Types of Hard drive Interface

General

In the PC environment, the responsibility of specifying the track, sector, and head were still left up to the system's ROM BIOS. This information is sent to the interface card which communicates it to the drive.

The original BIOS program used 4 bits to specify the head, 6 its for the sector, and 10 bits for the cylinders(track) giving a max of 16 heads, 63 sectors, and 1024 cylinders. This gives 1,032,192 sectors or 528 MB.

Because of the legacy of the Intel PC architecture, this configuration has not been allowed to change.

MFM & RTM

Early systems depended on the system support software and controller card to handle much of this.

IDE

In order to get around this, the IDE architecture moved most of the on to the drive itself and the interface card was custom designed for each system bus architecture as a pass through device. This allows the OS to be independent of how the actual drive functions. The on-board controllers could be designed to lie and would translate the chs data recognized by the BIOS to information that was true to the disk drive. However, this technique could cause problems with an OS that used its own library calls rather than the standard BIOS calls.
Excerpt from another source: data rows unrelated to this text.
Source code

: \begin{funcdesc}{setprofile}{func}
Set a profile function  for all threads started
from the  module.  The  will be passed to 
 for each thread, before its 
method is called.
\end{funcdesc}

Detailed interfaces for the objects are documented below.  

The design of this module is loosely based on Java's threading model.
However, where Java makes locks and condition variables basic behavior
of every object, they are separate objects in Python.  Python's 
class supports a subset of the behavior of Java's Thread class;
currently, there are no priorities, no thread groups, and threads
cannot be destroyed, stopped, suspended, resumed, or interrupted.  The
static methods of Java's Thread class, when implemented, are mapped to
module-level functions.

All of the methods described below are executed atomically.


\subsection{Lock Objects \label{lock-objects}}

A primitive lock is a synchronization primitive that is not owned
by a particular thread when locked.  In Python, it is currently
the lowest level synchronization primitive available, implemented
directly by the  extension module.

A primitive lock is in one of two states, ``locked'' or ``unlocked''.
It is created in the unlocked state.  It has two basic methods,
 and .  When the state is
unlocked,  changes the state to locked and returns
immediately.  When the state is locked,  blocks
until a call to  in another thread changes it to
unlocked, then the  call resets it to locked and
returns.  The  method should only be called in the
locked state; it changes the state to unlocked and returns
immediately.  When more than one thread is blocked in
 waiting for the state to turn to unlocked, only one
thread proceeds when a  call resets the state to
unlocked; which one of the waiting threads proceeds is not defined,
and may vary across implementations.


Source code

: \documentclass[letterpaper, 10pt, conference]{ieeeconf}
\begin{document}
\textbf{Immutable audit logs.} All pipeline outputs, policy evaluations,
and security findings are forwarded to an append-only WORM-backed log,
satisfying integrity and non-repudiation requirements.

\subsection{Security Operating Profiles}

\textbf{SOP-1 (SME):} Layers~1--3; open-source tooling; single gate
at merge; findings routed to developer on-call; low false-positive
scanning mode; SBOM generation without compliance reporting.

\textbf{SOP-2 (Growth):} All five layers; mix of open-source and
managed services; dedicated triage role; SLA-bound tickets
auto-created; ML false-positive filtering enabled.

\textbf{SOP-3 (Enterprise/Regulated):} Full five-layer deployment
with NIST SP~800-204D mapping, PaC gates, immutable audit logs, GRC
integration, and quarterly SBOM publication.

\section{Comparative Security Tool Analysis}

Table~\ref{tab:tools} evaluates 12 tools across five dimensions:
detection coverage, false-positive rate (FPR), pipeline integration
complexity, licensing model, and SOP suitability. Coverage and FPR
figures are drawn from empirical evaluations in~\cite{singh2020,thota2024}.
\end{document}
IDE architecture is designed to allow the control circuits on a single drive to also control a second "slave" drive. A simple set of jumpers allows this configuration to be implemented.

By creating a separate single standard for the hard drive and simplifying the interface card to be just that, it became very practical to build large numbers of these disks cheaply. And as the architecture of the personal computer advanced, only the interface card had to be replaced.

Although, IDE is designed primarily for the PC(Intel) architecture, because of its cost and the independence of the drive from the interface card, it can be used in Macs and has been adopted as a cheap alternative to SCSI in small end workstations and other computers.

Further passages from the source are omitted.